In this post, we would like to see how we can limit user accesses to our Django views.

Login Required & Permission Required Decorators

If you have worked with Django, you probably have used the login_required decorator already. Adding the decorator to a view limits access only to the logged in users. If the user is not logged in, s/he is redirected to the default login page. Or we can pass a custom login url to the decorator for that purpose.

Let’s see an example:

from django.contrib.auth.decorators import login_required

@login_required
def secret_page(request):
    return render_to_response("secret_page.html")

There’s another nice decorator – permission_required which works in a similar fashion:

from django.contrib.auth.decorators import permission_required

@permission_required('entity.can_delete', login_url='/loginpage/')
def my_view(request):
    return render_to_response("entity/delete.html")

Awesome but let’s learn how do they work internally.

How do they work?

We saw the magic of the login_required and permission_required decorators. But we’re the men of science and we don’t like to believe in magic. So let’s unravel the mystery of these useful decorators.

Here’s the code for the login_required decorator:

def login_required(function=None, redirect_field_name=REDIRECT_FIELD_NAME, login_url=None):
    """
    Decorator for views that checks that the user is logged in, redirecting
    to the log-in page if necessary.
    """
    actual_decorator = user_passes_test(
        lambda u: u.is_authenticated(),
        login_url=login_url,
        redirect_field_name=redirect_field_name
    )
    if function:
        return actual_decorator(function)
    return actual_decorator

By reading the code, we can see that the login_required decorator uses another decorator – user_passes_test which takes/uses a callable to determine whether the user should have access to this view. The callable must accept an user instance and return a boolean value. user_passes_test returns a decorator which is applied to our view.

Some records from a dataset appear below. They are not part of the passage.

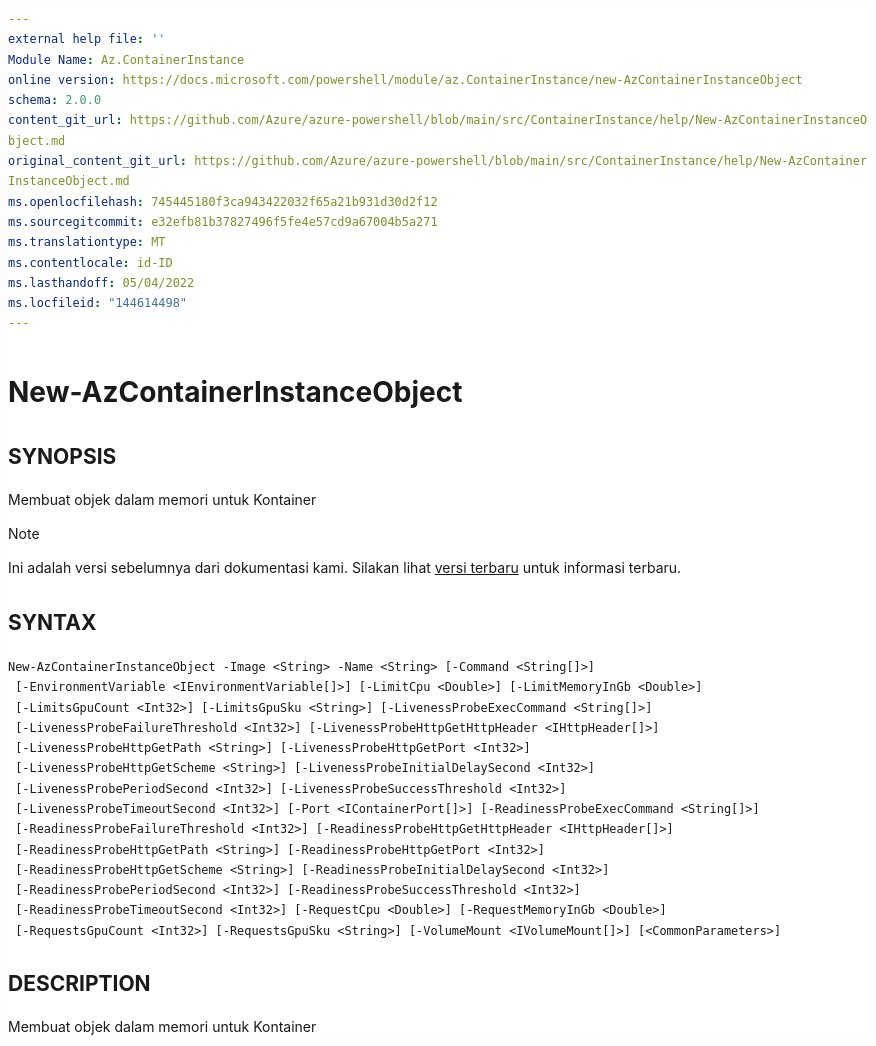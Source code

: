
 ```yaml
---
external help file: ''
Module Name: Az.ContainerInstance
online version: https://docs.microsoft.com/powershell/module/az.ContainerInstance/new-AzContainerInstanceObject
schema: 2.0.0
content_git_url: https://github.com/Azure/azure-powershell/blob/main/src/ContainerInstance/help/New-AzContainerInstanceObject.md
original_content_git_url: https://github.com/Azure/azure-powershell/blob/main/src/ContainerInstance/help/New-AzContainerInstanceObject.md
ms.openlocfilehash: 745445180f3ca943422032f65a21b931d30d2f12
ms.sourcegitcommit: e32efb81b37827496f5fe4e57cd9a67004b5a271
ms.translationtype: MT
ms.contentlocale: id-ID
ms.lasthandoff: 05/04/2022
ms.locfileid: "144614498"
---
```

# New-AzContainerInstanceObject

## SYNOPSIS
Membuat objek dalam memori untuk Kontainer

> [!NOTE]
>Ini adalah versi sebelumnya dari dokumentasi kami. Silakan lihat [versi terbaru](/powershell/module/az.containerinstance/new-azcontainerinstanceobject) untuk informasi terbaru.

## SYNTAX

```
New-AzContainerInstanceObject -Image <String> -Name <String> [-Command <String[]>]
 [-EnvironmentVariable <IEnvironmentVariable[]>] [-LimitCpu <Double>] [-LimitMemoryInGb <Double>]
 [-LimitsGpuCount <Int32>] [-LimitsGpuSku <String>] [-LivenessProbeExecCommand <String[]>]
 [-LivenessProbeFailureThreshold <Int32>] [-LivenessProbeHttpGetHttpHeader <IHttpHeader[]>]
 [-LivenessProbeHttpGetPath <String>] [-LivenessProbeHttpGetPort <Int32>]
 [-LivenessProbeHttpGetScheme <String>] [-LivenessProbeInitialDelaySecond <Int32>]
 [-LivenessProbePeriodSecond <Int32>] [-LivenessProbeSuccessThreshold <Int32>]
 [-LivenessProbeTimeoutSecond <Int32>] [-Port <IContainerPort[]>] [-ReadinessProbeExecCommand <String[]>]
 [-ReadinessProbeFailureThreshold <Int32>] [-ReadinessProbeHttpGetHttpHeader <IHttpHeader[]>]
 [-ReadinessProbeHttpGetPath <String>] [-ReadinessProbeHttpGetPort <Int32>]
 [-ReadinessProbeHttpGetScheme <String>] [-ReadinessProbeInitialDelaySecond <Int32>]
 [-ReadinessProbePeriodSecond <Int32>] [-ReadinessProbeSuccessThreshold <Int32>]
 [-ReadinessProbeTimeoutSecond <Int32>] [-RequestCpu <Double>] [-RequestMemoryInGb <Double>]
 [-RequestsGpuCount <Int32>] [-RequestsGpuSku <String>] [-VolumeMount <IVolumeMount[]>] [<CommonParameters>]
```

## DESCRIPTION
Membuat objek dalam memori untuk Kontainer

If we see the source of permission_required, we would see something quite similar. It also uses the same user_passes_test decorator.

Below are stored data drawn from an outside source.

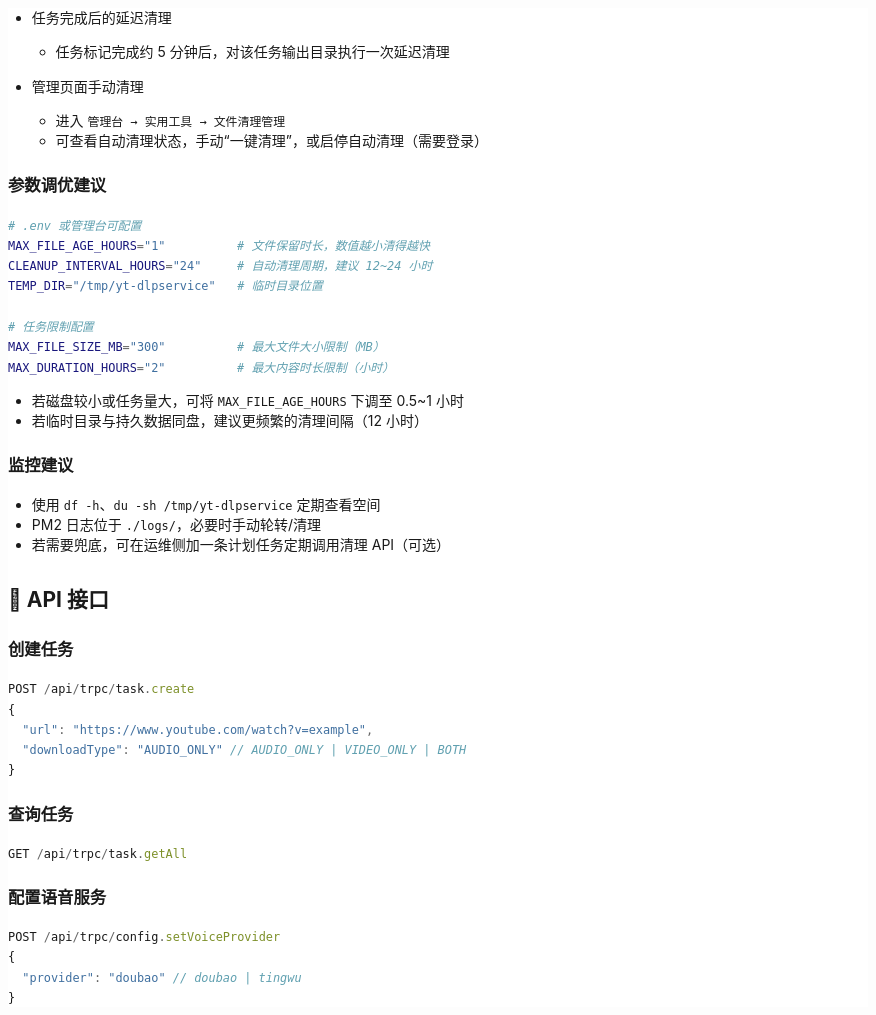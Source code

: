 - 任务完成后的延迟清理
  - 任务标记完成约 5 分钟后，对该任务输出目录执行一次延迟清理

- 管理页面手动清理
  - 进入 `管理台 → 实用工具 → 文件清理管理`
  - 可查看自动清理状态，手动“一键清理”，或启停自动清理（需要登录）

### 参数调优建议

```bash
# .env 或管理台可配置
MAX_FILE_AGE_HOURS="1"          # 文件保留时长，数值越小清得越快
CLEANUP_INTERVAL_HOURS="24"     # 自动清理周期，建议 12~24 小时
TEMP_DIR="/tmp/yt-dlpservice"   # 临时目录位置

# 任务限制配置
MAX_FILE_SIZE_MB="300"          # 最大文件大小限制（MB）
MAX_DURATION_HOURS="2"          # 最大内容时长限制（小时）
```

- 若磁盘较小或任务量大，可将 `MAX_FILE_AGE_HOURS` 下调至 0.5~1 小时
- 若临时目录与持久数据同盘，建议更频繁的清理间隔（12 小时）

### 监控建议

- 使用 `df -h`、`du -sh /tmp/yt-dlpservice` 定期查看空间
- PM2 日志位于 `./logs/`，必要时手动轮转/清理
- 若需要兜底，可在运维侧加一条计划任务定期调用清理 API（可选）

## 📝 API 接口

### 创建任务
```typescript
POST /api/trpc/task.create
{
  "url": "https://www.youtube.com/watch?v=example",
  "downloadType": "AUDIO_ONLY" // AUDIO_ONLY | VIDEO_ONLY | BOTH
}
```

### 查询任务
```typescript
GET /api/trpc/task.getAll
```

### 配置语音服务
```typescript
POST /api/trpc/config.setVoiceProvider
{
  "provider": "doubao" // doubao | tingwu
}
```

Building Our Own Decorators

Now that we know how to limit access to a view based on whether the logged in user passes a test, it’s quite simple for us to build our own decorators for various purposes. Let’s say we want to allow access only to those users who have verified their emails.

from django.contrib.auth.decorators import user_passes_test
from django.contrib.auth import REDIRECT_FIELD_NAME


def check_email_verification(user):
    return EmailVerification.objects.all().filter(user=user, verified=True)


def check_email(function=None, redirect_field_name=REDIRECT_FIELD_NAME, login_url=None):
    """
    Decorator for views that checks that the user is logged in, redirecting
    to the log-in page if necessary.
    """
    actual_decorator = user_passes_test(
        check_email_verification,
        login_url=login_url,
        redirect_field_name=redirect_field_name
    )
    if function:
        return actual_decorator(function)
    return actual_decorator

Now we can use the decorator to a view like:

@login_required
@check_email(login_url="/redirect/login/?reason=verify_email")
def verified_users_only(request):
    return render_to_response("awesome/offers.html")

Users who have verified their email addresses will be able to access this view. And if they didn’t, they will be redirected to the login view. Using the reason query string, we can display a nice message explaining what’s happening.

Please note, we have used two decorators on the same view. We can use multiple decorators like this to make sure the user passes all the tests we require them to.